Às vésperas da COP30, estudo do Ineep revela que a mudança para fontes limpas pode aprofundar desigualdades se não incluir quem mais precisa: dos custos de cozinha à mobilidade esquecida.
Enquanto o mundo se prepara para a 30ª Conferência do Clima (COP30), em Belém, um paradoxo silencioso ameaça minar os alicerces da transição energética: mais de um bilhão de pessoas vivem em situação de pobreza energética, e as soluções verdes, se mal implementadas, podem agravar essa crise em vez de aliviá-la. A conclusão é de um estudo estratégico do Instituto de Estudos Estratégicos de Petróleo, Gás Natural e Biocombustíveis (Ineep), que mergulha na complexa relação entre o acesso à energia e a justiça social, um debate crucial para o futuro do planeta e, especialmente, para o Brasil.

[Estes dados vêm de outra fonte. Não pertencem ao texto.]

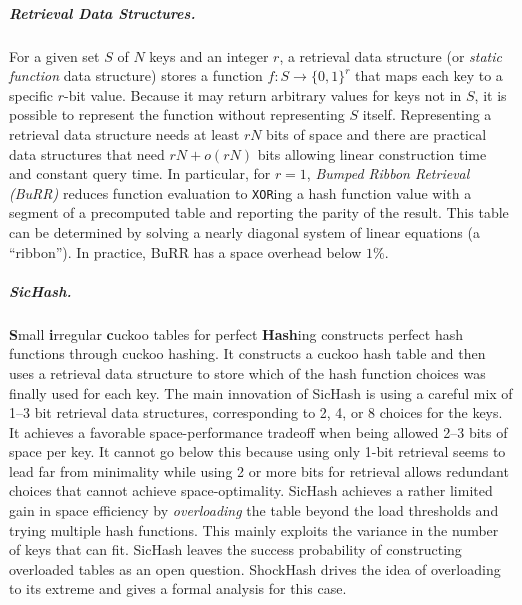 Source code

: \documentclass[a4paper,USenglish,cleveref]{lipics-v2021}
\newcommand{\myparagraph}[1]{\subparagraph*{#1}}
\begin{document}
\myparagraph{Retrieval Data Structures.}\label{s:retrieval}
For a given set $S$ of $N$ keys and an integer $r$, a retrieval data structure (or \emph{static function} data structure) stores a function $f: S\rightarrow\{0, 1\}^r$ that maps each key to a specific $r$-bit value.
Because it may return arbitrary values for keys not in $S$, it is possible to represent the function without representing $S$ itself.
Representing a retrieval data structure needs at least $rN$ bits of space and there are practical data structures that need $rN+o(rN)$ bits allowing linear construction time and constant query time.
In particular, for $r = 1$, \emph{Bumped Ribbon Retrieval (BuRR)} \cite{dillinger2022burr} reduces function evaluation to \texttt{XOR}ing a hash function value with a segment of a precomputed table and reporting the parity of the result.
This table can be determined by solving a nearly diagonal system of linear equations (a ``ribbon'').
In practice, BuRR has a space overhead below $1\%$.

\myparagraph{SicHash.}
{\bf S}mall {\bf i}rregular {\bf c}uckoo tables for perfect {\bf Hash}ing \cite{lehmann2023sichash} constructs perfect hash functions through cuckoo hashing.
It constructs a cuckoo hash table and then uses a retrieval data structure to store which of the hash function choices was finally used for each key.
The main innovation of SicHash is using a careful mix of \mbox{1--3} bit retrieval data structures, corresponding to 2, 4, or 8 choices for the keys.
It achieves a favorable space-performance tradeoff when being allowed 2--3 bits of space per key.
It cannot go below this because using only 1-bit retrieval seems to lead far from minimality while using 2 or more bits for retrieval allows redundant choices that cannot achieve space-optimality.
SicHash achieves a rather limited gain in space efficiency by \emph{overloading} the table beyond the load thresholds and trying multiple hash functions.
This mainly exploits the variance in the number of keys that can fit.
SicHash leaves the success probability of constructing overloaded tables as an open question.
ShockHash drives the idea of overloading to its extreme and gives a formal analysis for this case.
\end{document}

O problema é multifacetado. Não se trata apenas de ter uma lâmpada em casa. A pobreza energética moderna é a incapacidade de acessar serviços essenciais como cozinhar alimentos sem fumaça tóxica, refrigerar ambientes em ondas de calor cada vez mais frequentes, ou simplesmente se deslocar para o trabalho e a escola. E a linha divisória dessa crise é clara: nos países mais pobres, o obstáculo é o acesso físico à infraestrutura; nos mais ricos, a barreira é o custo, a incapacidade de pagar as contas no fim do mês.
Um dilema de duas faces
A transição para fontes renováveis, como solar e eólica, é vista como a principal saída para a crise climática. No entanto, o relatório do Ineep, de agosto de 2025, soa um alarme: essas fontes, ainda que mais baratas a longo prazo, frequentemente exigem um investimento inicial mais alto. Sem políticas públicas robustas, o custo dessa mudança pode recair justamente sobre os mais vulneráveis, aprofundando o que o pesquisador Nick Robins chama de “tripla desigualdade”: os mais ricos emitem mais, os mais pobres sofrem mais os impactos climáticos, e os recursos para reverter o quadro estão concentrados nas mãos dos primeiros.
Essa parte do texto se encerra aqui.